(Stored data entries)
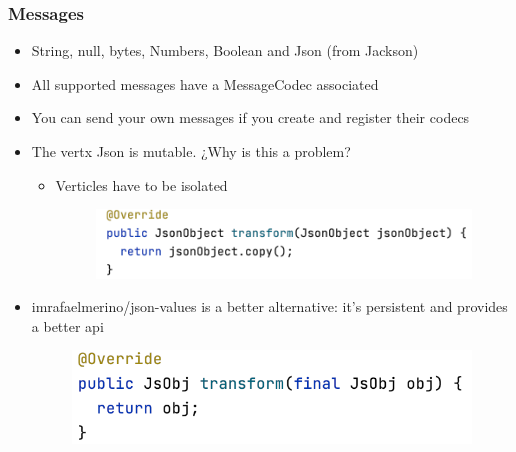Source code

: \documentclass{beamer}
\begin{document}
\begin{frame}
\frametitle{Messages}
\begin{itemize}
\item<1-> String, null, bytes, Numbers, Boolean and Json (from Jackson)
\item<2-> All supported messages have a MessageCodec associated
\item<3-> You can send your own messages if you create and register their codecs
\item<4-> The vertx Json is mutable. ¿Why is this a problem?
\begin{itemize}
\item<5-> Verticles have to be isolated
\newline
\begin{figure}
\includegraphics[scale=0.5]{images/vertx-json-codec.png}
\end{figure}
\end{itemize}
\item<6->  imrafaelmerino/json-values is a better alternative: it's persistent and provides a better api
\newline
\begin{figure}
\includegraphics[scale=0.5]{images/jsvalues-codec.png}
\end{figure}
\end{itemize}
\end{frame}
\end{document}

What you will do> Collect the lines of the records that include the string "have".

Written solution>
\item<2-> All supported messages have a MessageCodec associated
\item<5-> Verticles have to be isolated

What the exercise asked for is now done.